MSCI’s broadest index of Asia-Pacific shares outside Japan shed 2.5%
Share markets dropped in Asia on Monday as the US and Iran traded escalating threats and Israel planned for “weeks” more fighting, sending oil prices on another roller-coaster ride.
Nikkei declined 3.8%, bringing losses for March so far to more than 13%. South Korea’s market slid 5.2%, making a 12% decline for the month.
MSCI’s broadest index of Asia-Pacific shares outside Japan shed 2.5%, while Chinese blue chips declined 1.9%.
Oil prices were again choppy with Brent last up 0.4% at $112.62 a barrel, and 55% higher on the month so far.

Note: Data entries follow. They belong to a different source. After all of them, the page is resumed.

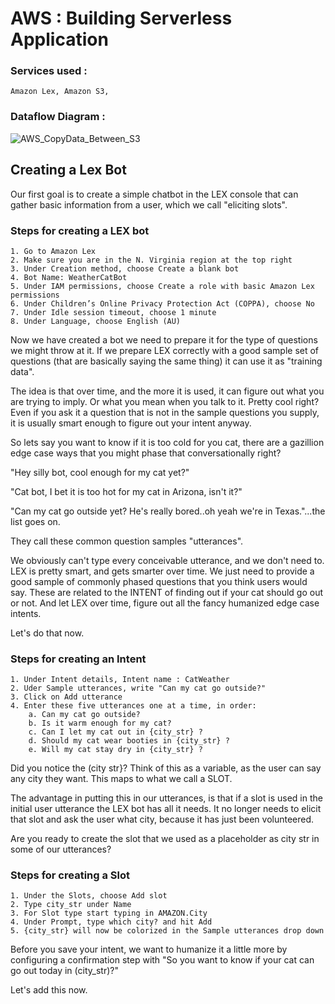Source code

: # **AWS : Building Serverless Application**
### **Services used** :
    Amazon Lex, Amazon S3, 

### **Dataflow Diagram** :
![AWS_CopyData_Between_S3](https://user-images.githubusercontent.com/96478746/169760292-90e69a83-95dd-43b2-b80c-4b285d8aea3b.jpg)

## **Creating a Lex Bot**

Our first goal is to create a simple chatbot in the LEX console that can gather basic information from a user, which we call "eliciting slots".

### **Steps for creating a LEX bot**

    1. Go to Amazon Lex
    2. Make sure you are in the N. Virginia region at the top right
    3. Under Creation method, choose Create a blank bot
    4. Bot Name: WeatherCatBot
    5. Under IAM permissions, choose Create a role with basic Amazon Lex permissions
    6. Under Children’s Online Privacy Protection Act (COPPA), choose No
    7. Under Idle session timeout, choose 1 minute
    8. Under Language, choose English (AU)

Now we have created a bot we need to prepare it for the type of questions we might throw at it.
If we prepare LEX correctly with a good sample set of questions (that are basically saying the same
thing) it can use it as "training data".

The idea is that over time, and the more it is used, it can figure out what you are trying to imply. Or what you mean when you talk to it. Pretty cool right? Even if you ask it a question that is not in the sample questions you supply, it is usually smart enough to figure out your intent anyway.

So lets say you want to know if it is too cold for you cat, there are a gazillion edge case ways that you might phase that conversationally right?

"Hey silly bot, cool enough for my cat yet?"

"Cat bot, I bet it is too hot for my cat in Arizona, isn't it?"

"Can my cat go outside yet? He's really bored..oh yeah we're in Texas."...the list goes on. 

They call these common question samples "utterances".

We obviously can't type every conceivable utterance, and we don't need to. LEX is pretty smart, and gets smarter over time. We just need to provide a good sample of commonly phased questions that you think users would say. These are related to the INTENT of finding out if your cat should go out or not. And let LEX over time, figure out all the fancy humanized edge case intents.

Let's do that now.

### **Steps for creating an Intent**

    1. Under Intent details, Intent name : CatWeather
    2. Uder Sample utterances, write "Can my cat go outside?"
    3. Click on Add utterance
    4. Enter these five utterances one at a time, in order:
        a. Can my cat go outside?
        b. Is it warm enough for my cat?
        c. Can I let my cat out in {city_str} ?
        d. Should my cat wear booties in {city_str} ?
        e. Will my cat stay dry in {city_str} ?

Did you notice the (city str}? Think of this as a variable, as the user can say any city they want.
This maps to what we call a SLOT.

The advantage in putting this in our utterances, is that if a slot is used in the initial user utterance the LEX bot has all it needs. It no longer needs to elicit that slot and ask the user what city, because it has just been volunteered.

Are you ready to create the slot that we used as a placeholder as city str in some of our utterances?

### **Steps for creating a Slot**

    1. Under the Slots, choose Add slot
    2. Type city_str under Name
    3. For Slot type start typing in AMAZON.City
    4. Under Prompt, type which city? and hit Add
    5. {city_str} will now be colorized in the Sample utterances drop down

Before you save your intent, we want to humanize it a little more by configuring a confirmation step
with "So you want to know if your cat can go out today in (city_str)?"

Let's add this now.


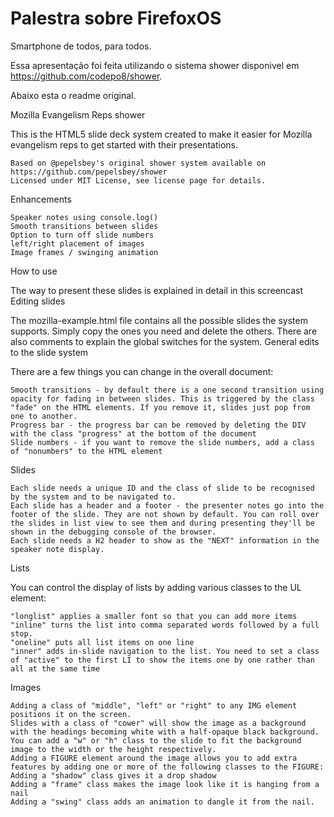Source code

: 
Palestra sobre FirefoxOS
========================

Smartphone de todos, para todos.

Essa apresentação foi feita utilizando o sistema shower disponivel em https://github.com/codepo8/shower.

Abaixo esta o readme original.

Mozilla Evangelism Reps shower

This is the HTML5 slide deck system created to make it easier for Mozilla evangelism reps to get started with their presentations.

    Based on @pepelsbey's original shower system available on https://github.com/pepelsbey/shower
    Licensed under MIT License, see license page for details.

Enhancements

    Speaker notes using console.log()
    Smooth transitions between slides
    Option to turn off slide numbers
    left/right placement of images
    Image frames / swinging animation

How to use

The way to present these slides is explained in detail in this screencast
Editing slides

The mozilla-example.html file contains all the possible slides the system supports. Simply copy the ones you need and delete the others. There are also comments to explain the global switches for the system.
General edits to the slide system

There are a few things you can change in the overall document:

    Smooth transitions - by default there is a one second transition using opacity for fading in between slides. This is triggered by the class "fade" on the HTML elements. If you remove it, slides just pop from one to another.
    Progress bar - the progress bar can be removed by deleting the DIV with the class "progress" at the bottom of the document
    Slide numbers - if you want to remove the slide numbers, add a class of "nonumbers" to the HTML element

Slides

    Each slide needs a unique ID and the class of slide to be recognised by the system and to be navigated to.
    Each slide has a header and a footer - the presenter notes go into the footer of the slide. They are not shown by default. You can roll over the slides in list view to see them and during presenting they'll be shown in the debugging console of the browser.
    Each slide needs a H2 header to show as the "NEXT" information in the speaker note display.

Lists

You can control the display of lists by adding various classes to the UL element:

    "longlist" applies a smaller font so that you can add more items
    "inline" turns the list into comma separated words followed by a full stop.
    "oneline" puts all list items on one line
    "inner" adds in-slide navigation to the list. You need to set a class of "active" to the first LI to show the items one by one rather than all at the same time

Images

    Adding a class of "middle", "left" or "right" to any IMG element positions it on the screen.
    Slides with a class of "cower" will show the image as a background with the headings becoming white with a half-opaque black background. You can add a "w" or "h" class to the slide to fit the background image to the width or the height respectively.
    Adding a FIGURE element around the image allows you to add extra features by adding one or more of the following classes to the FIGURE:
    Adding a "shadow" class gives it a drop shadow
    Adding a "frame" class makes the image look like it is hanging from a nail
    Adding a "swing" class adds an animation to dangle it from the nail.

Near-term supplies have been aided by the U.S. allowing Iranian and Russian oil to be sold from tankers, but the growing risk of longer-term shortages was lifting futures down the curve. September Brent, for instance, was up $1 at $92.90 suggesting high prices were here to stay.
The war could still go on for many weeks yet and see oil prices rise say to $150 a barrel, said Shane Oliver, head of investment strategy at fund manager AMP. And the steady destruction of energy infrastructure means it will take longer to get supply back to normal.
It’s also worth noting that past oil shocks unfolded over many months in terms of the rise in oil prices as the full impact became clearer – it was over about 4 months in 1973 and a year in 1979, he said.
Analysts at HSBC noted Singapore jet fuel was up 175% this year to a multi-decade high, while Asian liquefied natural gas had jumped 130%. Bunker fuel used in shipping had blown out, raising the cost of transporting goods, while soaring fertiliser prices will make food more expensive.